_Prompt_
Since pictures are not wanted in the copy, output only the rest of each record exactly.

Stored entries
+++
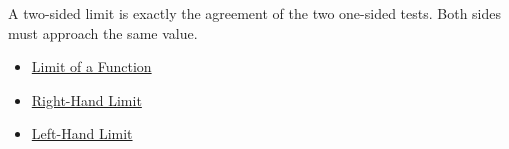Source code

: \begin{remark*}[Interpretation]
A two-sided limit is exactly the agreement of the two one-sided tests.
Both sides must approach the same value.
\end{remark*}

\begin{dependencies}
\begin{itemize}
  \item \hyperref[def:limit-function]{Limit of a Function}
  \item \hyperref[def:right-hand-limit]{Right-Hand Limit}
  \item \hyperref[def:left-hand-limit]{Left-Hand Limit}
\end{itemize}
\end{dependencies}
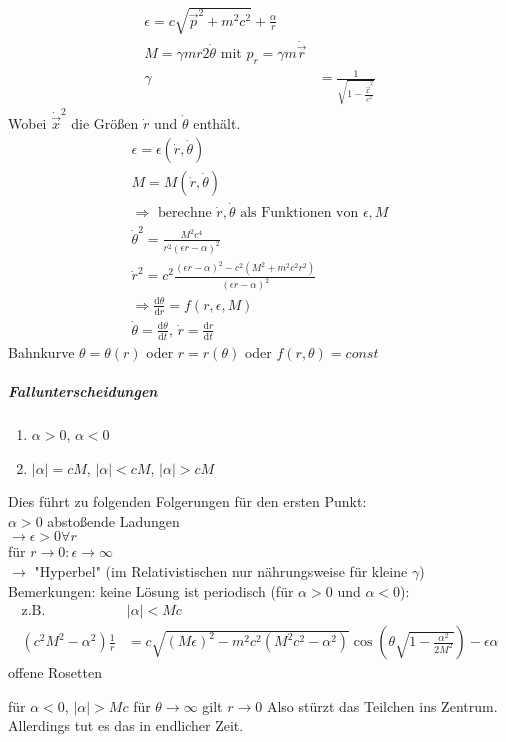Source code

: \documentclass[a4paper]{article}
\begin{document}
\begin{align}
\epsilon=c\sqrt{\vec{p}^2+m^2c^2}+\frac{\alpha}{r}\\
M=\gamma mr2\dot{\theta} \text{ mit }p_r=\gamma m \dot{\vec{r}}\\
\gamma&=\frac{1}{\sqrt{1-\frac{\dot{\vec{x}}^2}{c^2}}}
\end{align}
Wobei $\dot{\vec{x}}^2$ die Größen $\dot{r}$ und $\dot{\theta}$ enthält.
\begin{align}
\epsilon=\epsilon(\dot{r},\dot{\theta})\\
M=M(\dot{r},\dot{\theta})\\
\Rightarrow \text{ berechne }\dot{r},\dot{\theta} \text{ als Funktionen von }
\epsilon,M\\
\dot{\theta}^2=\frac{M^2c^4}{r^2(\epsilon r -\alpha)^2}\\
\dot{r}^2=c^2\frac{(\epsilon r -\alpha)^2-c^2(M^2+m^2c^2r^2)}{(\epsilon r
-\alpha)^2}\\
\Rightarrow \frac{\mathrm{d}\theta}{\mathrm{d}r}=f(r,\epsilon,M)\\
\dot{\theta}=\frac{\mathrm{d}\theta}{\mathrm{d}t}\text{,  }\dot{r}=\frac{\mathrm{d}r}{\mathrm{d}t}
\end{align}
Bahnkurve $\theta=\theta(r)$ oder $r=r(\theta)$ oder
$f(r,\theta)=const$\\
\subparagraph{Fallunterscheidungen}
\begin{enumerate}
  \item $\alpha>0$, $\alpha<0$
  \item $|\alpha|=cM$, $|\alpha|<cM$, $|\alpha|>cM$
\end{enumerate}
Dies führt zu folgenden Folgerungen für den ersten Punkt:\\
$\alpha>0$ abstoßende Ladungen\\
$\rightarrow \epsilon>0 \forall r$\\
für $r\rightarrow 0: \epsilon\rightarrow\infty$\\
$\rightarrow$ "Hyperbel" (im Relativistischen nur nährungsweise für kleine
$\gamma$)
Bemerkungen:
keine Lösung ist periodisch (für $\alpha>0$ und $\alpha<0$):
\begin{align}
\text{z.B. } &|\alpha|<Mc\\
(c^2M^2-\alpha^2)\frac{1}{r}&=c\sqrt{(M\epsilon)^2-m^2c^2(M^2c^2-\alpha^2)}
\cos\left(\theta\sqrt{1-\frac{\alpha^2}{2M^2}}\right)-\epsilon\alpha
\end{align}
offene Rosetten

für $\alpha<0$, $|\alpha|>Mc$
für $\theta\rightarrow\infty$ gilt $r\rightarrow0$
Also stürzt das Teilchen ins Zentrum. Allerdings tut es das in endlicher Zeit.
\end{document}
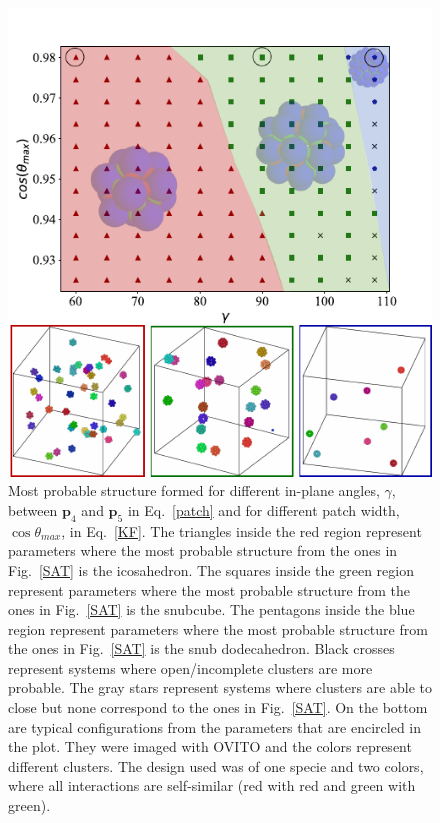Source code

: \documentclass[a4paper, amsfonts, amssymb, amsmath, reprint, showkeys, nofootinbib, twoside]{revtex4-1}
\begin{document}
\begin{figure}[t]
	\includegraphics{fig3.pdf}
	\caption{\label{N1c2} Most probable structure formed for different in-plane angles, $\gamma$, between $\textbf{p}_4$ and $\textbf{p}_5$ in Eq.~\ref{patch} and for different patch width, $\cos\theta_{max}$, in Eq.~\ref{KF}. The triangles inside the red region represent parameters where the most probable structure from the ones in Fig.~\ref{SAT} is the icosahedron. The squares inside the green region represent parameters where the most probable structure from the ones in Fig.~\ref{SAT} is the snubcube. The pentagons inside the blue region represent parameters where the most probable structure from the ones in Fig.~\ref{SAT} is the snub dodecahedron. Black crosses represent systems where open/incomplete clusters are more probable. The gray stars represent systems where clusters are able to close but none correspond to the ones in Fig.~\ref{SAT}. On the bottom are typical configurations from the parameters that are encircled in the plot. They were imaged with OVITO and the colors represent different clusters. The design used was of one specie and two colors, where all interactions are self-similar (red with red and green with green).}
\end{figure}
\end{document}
+++
_Task result_
Source code

: \begin{remark*}[Interpretation]
A two-sided limit is exactly the agreement of the two one-sided tests.
Both sides must approach the same value.
\end{remark*}

\begin{dependencies}
\begin{itemize}
  \item \hyperref[def:limit-function]{Limit of a Function}
  \item \hyperref[def:right-hand-limit]{Right-Hand Limit}
  \item \hyperref[def:left-hand-limit]{Left-Hand Limit}
\end{itemize}
\end{dependencies}
Source code

: \documentclass[a4paper]{article}
\begin{document}
\begin{align}
\epsilon=c\sqrt{\vec{p}^2+m^2c^2}+\frac{\alpha}{r}\\
M=\gamma mr2\dot{\theta} \text{ mit }p_r=\gamma m \dot{\vec{r}}\\
\gamma&=\frac{1}{\sqrt{1-\frac{\dot{\vec{x}}^2}{c^2}}}
\end{align}
Wobei $\dot{\vec{x}}^2$ die Größen $\dot{r}$ und $\dot{\theta}$ enthält.
\begin{align}
\epsilon=\epsilon(\dot{r},\dot{\theta})\\
M=M(\dot{r},\dot{\theta})\\
\Rightarrow \text{ berechne }\dot{r},\dot{\theta} \text{ als Funktionen von }
\epsilon,M\\
\dot{\theta}^2=\frac{M^2c^4}{r^2(\epsilon r -\alpha)^2}\\
\dot{r}^2=c^2\frac{(\epsilon r -\alpha)^2-c^2(M^2+m^2c^2r^2)}{(\epsilon r
-\alpha)^2}\\
\Rightarrow \frac{\mathrm{d}\theta}{\mathrm{d}r}=f(r,\epsilon,M)\\
\dot{\theta}=\frac{\mathrm{d}\theta}{\mathrm{d}t}\text{,  }\dot{r}=\frac{\mathrm{d}r}{\mathrm{d}t}
\end{align}
Bahnkurve $\theta=\theta(r)$ oder $r=r(\theta)$ oder
$f(r,\theta)=const$\\
\subparagraph{Fallunterscheidungen}
\begin{enumerate}
  \item $\alpha>0$, $\alpha<0$
  \item $|\alpha|=cM$, $|\alpha|<cM$, $|\alpha|>cM$
\end{enumerate}
Dies führt zu folgenden Folgerungen für den ersten Punkt:\\
$\alpha>0$ abstoßende Ladungen\\
$\rightarrow \epsilon>0 \forall r$\\
für $r\rightarrow 0: \epsilon\rightarrow\infty$\\
$\rightarrow$ "Hyperbel" (im Relativistischen nur nährungsweise für kleine
$\gamma$)
Bemerkungen:
keine Lösung ist periodisch (für $\alpha>0$ und $\alpha<0$):
\begin{align}
\text{z.B. } &|\alpha|<Mc\\
(c^2M^2-\alpha^2)\frac{1}{r}&=c\sqrt{(M\epsilon)^2-m^2c^2(M^2c^2-\alpha^2)}
\cos\left(\theta\sqrt{1-\frac{\alpha^2}{2M^2}}\right)-\epsilon\alpha
\end{align}
offene Rosetten

für $\alpha<0$, $|\alpha|>Mc$
für $\theta\rightarrow\infty$ gilt $r\rightarrow0$
Also stürzt das Teilchen ins Zentrum. Allerdings tut es das in endlicher Zeit.
\end{document}
Source code

: \documentclass[a4paper, amsfonts, amssymb, amsmath, reprint, showkeys, nofootinbib, twoside]{revtex4-1}
\begin{document}
\begin{figure}[t]
	\includegraphics{fig3.pdf}
	\caption{\label{N1c2} Most probable structure formed for different in-plane angles, $\gamma$, between $\textbf{p}_4$ and $\textbf{p}_5$ in Eq.~\ref{patch} and for different patch width, $\cos\theta_{max}$, in Eq.~\ref{KF}. The triangles inside the red region represent parameters where the most probable structure from the ones in Fig.~\ref{SAT} is the icosahedron. The squares inside the green region represent parameters where the most probable structure from the ones in Fig.~\ref{SAT} is the snubcube. The pentagons inside the blue region represent parameters where the most probable structure from the ones in Fig.~\ref{SAT} is the snub dodecahedron. Black crosses represent systems where open/incomplete clusters are more probable. The gray stars represent systems where clusters are able to close but none correspond to the ones in Fig.~\ref{SAT}. On the bottom are typical configurations from the parameters that are encircled in the plot. They were imaged with OVITO and the colors represent different clusters. The design used was of one specie and two colors, where all interactions are self-similar (red with red and green with green).}
\end{figure}
\end{document}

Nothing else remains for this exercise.